▸ **What you have to do**
Which lines below fall between the one containing "1968-69, c. 14, s. 1." and the one containing "general evidence of bad character, but if the"? Repeat them exactly, counting both of those lines, and add nothing else.
The records START
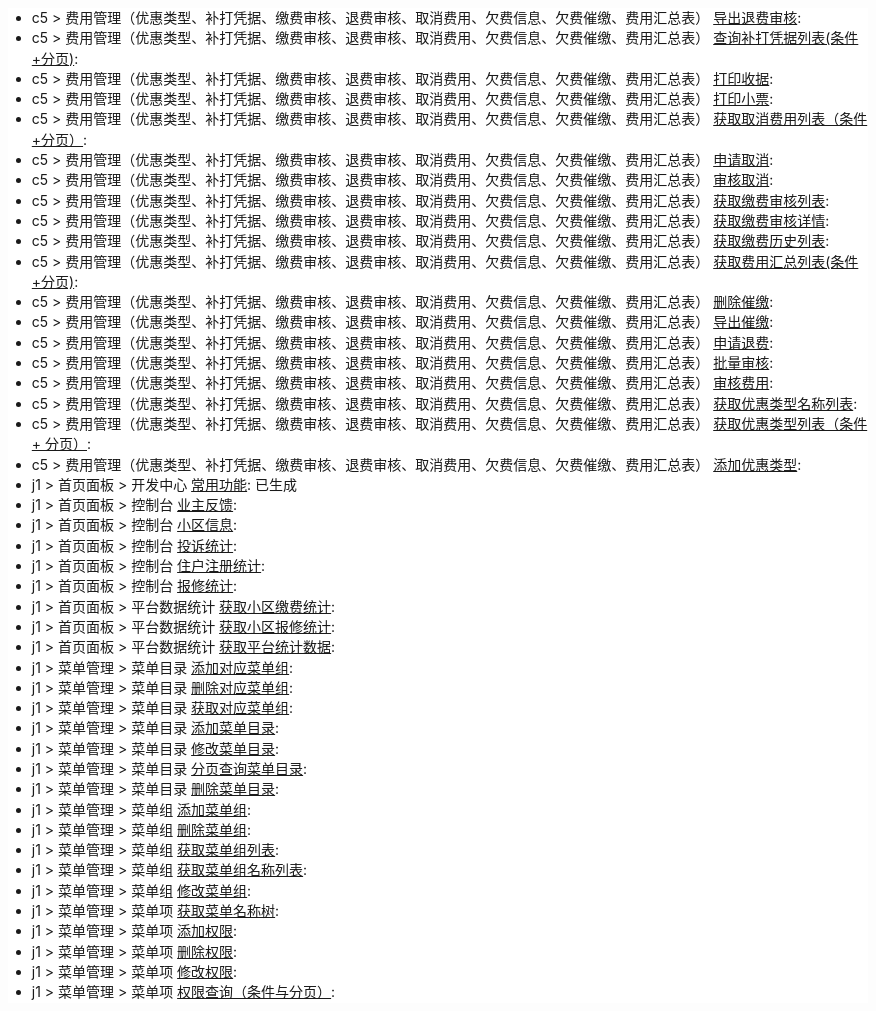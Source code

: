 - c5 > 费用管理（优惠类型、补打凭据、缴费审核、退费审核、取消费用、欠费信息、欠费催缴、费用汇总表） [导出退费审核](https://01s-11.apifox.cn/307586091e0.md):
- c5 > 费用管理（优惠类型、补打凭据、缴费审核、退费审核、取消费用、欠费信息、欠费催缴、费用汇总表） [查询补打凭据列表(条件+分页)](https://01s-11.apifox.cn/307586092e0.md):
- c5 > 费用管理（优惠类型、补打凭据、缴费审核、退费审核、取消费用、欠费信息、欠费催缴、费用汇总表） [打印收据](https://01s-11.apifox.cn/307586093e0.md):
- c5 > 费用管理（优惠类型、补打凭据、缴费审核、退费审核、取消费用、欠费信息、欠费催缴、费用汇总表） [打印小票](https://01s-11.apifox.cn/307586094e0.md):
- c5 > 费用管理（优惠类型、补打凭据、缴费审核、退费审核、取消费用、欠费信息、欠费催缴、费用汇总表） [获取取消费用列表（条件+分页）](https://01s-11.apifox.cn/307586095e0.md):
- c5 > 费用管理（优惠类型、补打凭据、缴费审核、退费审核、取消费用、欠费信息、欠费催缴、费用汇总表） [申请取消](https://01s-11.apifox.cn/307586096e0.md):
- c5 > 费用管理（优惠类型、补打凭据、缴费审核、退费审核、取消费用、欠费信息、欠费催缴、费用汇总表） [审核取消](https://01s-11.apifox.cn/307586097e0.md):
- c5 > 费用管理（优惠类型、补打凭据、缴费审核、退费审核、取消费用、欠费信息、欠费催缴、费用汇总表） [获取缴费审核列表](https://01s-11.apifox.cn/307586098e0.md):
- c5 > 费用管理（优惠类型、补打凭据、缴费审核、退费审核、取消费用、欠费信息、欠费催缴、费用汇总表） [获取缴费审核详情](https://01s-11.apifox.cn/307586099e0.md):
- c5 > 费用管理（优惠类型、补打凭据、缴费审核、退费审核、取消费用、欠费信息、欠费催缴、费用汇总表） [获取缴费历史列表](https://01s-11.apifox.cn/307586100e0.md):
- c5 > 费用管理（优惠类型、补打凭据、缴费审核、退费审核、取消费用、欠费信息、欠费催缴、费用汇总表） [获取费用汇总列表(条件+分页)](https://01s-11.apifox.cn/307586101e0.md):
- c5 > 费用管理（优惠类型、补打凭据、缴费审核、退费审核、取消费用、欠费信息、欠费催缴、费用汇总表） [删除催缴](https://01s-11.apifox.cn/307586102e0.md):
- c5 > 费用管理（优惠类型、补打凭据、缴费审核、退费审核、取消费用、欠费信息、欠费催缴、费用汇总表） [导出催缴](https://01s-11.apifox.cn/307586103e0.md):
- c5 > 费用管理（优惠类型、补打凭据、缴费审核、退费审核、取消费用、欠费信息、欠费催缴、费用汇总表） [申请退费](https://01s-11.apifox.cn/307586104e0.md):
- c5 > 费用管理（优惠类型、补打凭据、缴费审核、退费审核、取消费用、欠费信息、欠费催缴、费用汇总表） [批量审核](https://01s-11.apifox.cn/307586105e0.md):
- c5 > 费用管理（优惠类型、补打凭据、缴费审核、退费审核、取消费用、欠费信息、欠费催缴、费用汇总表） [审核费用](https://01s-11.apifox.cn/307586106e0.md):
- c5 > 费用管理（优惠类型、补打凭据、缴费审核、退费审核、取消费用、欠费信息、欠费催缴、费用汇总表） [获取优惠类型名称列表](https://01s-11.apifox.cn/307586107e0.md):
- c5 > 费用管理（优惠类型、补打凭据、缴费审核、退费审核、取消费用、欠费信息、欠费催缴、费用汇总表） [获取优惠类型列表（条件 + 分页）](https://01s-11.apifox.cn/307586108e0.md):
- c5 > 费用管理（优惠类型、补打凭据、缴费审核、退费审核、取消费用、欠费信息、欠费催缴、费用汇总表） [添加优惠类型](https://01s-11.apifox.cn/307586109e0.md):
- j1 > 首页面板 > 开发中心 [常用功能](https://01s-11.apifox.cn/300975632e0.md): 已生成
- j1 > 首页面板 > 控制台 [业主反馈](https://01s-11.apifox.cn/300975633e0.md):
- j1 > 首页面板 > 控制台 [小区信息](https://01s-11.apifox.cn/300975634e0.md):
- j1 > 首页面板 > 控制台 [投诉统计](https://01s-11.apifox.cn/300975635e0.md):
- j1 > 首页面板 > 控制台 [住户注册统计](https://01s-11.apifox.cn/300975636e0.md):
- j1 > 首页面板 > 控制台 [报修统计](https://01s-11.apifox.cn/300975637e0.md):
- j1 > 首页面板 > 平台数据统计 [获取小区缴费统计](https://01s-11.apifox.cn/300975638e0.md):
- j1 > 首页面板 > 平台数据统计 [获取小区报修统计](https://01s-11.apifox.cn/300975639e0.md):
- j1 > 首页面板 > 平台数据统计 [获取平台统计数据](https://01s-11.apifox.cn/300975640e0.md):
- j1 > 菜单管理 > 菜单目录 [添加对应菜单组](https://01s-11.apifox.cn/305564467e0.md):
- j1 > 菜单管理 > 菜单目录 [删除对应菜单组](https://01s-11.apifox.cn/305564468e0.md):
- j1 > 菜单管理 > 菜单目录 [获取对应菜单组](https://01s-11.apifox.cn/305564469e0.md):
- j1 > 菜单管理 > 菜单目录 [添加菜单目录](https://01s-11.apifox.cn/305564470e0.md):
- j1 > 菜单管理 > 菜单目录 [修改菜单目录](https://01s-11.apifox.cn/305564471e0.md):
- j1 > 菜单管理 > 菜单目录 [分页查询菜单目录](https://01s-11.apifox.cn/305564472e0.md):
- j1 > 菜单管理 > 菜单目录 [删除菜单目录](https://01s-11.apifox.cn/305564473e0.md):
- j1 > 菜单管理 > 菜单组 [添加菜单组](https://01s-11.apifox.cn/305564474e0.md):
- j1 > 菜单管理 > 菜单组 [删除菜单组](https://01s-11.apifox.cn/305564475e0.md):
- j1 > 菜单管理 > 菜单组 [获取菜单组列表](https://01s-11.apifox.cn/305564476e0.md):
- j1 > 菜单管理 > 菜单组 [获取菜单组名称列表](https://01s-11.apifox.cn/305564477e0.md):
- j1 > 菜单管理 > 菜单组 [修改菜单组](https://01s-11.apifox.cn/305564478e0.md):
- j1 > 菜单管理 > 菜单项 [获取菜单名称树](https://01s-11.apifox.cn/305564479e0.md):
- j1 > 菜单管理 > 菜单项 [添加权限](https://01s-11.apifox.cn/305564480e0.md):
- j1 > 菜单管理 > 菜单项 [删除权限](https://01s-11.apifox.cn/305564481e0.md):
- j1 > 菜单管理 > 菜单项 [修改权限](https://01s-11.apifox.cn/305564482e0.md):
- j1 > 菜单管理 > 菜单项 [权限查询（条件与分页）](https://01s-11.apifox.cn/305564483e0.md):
The records END
The records START
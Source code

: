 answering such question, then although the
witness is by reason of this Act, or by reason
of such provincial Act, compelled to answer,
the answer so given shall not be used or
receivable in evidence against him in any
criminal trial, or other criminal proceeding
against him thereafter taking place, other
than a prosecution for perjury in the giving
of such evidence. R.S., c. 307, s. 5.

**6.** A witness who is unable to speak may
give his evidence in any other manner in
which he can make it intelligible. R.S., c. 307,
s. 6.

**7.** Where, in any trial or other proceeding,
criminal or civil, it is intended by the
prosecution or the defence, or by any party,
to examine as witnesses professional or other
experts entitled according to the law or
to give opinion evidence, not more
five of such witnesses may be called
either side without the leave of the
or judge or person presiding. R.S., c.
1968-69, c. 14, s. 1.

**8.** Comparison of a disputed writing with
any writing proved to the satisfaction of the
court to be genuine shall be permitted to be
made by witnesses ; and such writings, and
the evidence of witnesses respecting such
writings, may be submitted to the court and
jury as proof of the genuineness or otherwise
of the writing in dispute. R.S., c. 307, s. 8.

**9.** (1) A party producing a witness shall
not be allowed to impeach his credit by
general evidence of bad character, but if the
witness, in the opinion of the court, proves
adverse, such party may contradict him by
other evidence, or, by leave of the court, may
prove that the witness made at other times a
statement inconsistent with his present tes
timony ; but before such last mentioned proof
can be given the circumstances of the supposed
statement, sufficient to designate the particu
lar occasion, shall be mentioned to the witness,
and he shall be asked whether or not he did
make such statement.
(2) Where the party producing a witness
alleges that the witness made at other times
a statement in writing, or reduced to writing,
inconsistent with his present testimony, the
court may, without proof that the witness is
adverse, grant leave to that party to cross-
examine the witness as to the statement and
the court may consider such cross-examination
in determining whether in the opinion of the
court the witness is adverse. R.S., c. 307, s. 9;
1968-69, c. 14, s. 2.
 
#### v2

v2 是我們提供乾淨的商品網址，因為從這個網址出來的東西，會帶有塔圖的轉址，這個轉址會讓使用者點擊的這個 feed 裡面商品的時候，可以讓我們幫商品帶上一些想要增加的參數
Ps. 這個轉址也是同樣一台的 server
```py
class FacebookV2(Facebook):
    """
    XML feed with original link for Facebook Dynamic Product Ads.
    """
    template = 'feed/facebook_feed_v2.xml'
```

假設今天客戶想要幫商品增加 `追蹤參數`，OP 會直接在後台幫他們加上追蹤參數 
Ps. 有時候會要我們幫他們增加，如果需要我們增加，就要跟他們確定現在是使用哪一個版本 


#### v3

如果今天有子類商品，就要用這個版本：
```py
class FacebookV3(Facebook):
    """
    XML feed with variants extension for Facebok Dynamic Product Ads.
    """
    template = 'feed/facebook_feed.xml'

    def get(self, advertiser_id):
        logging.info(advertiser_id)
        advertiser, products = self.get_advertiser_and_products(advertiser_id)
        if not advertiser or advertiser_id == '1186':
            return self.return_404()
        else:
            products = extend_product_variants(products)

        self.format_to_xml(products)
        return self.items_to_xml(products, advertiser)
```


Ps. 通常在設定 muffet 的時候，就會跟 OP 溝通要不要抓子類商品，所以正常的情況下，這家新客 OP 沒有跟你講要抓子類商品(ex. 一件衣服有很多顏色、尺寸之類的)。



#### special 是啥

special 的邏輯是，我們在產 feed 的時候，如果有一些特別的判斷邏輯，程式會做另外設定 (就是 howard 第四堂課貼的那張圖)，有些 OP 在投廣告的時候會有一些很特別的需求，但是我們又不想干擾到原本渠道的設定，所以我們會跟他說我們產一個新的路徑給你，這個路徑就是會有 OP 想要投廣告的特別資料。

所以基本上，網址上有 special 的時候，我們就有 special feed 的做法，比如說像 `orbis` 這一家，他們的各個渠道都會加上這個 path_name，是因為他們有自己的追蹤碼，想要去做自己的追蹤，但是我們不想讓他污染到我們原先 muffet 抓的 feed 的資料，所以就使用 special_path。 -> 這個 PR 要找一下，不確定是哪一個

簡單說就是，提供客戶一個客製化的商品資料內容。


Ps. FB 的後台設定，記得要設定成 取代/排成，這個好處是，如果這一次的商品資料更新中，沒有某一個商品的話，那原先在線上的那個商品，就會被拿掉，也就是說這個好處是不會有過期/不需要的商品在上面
The records END
▸ **Result below**
1968-69, c. 14, s. 1.

**8.** Comparison of a disputed writing with
any writing proved to the satisfaction of the
court to be genuine shall be permitted to be
made by witnesses ; and such writings, and
the evidence of witnesses respecting such
writings, may be submitted to the court and
jury as proof of the genuineness or otherwise
of the writing in dispute. R.S., c. 307, s. 8.

**9.** (1) A party producing a witness shall
not be allowed to impeach his credit by
general evidence of bad character, but if the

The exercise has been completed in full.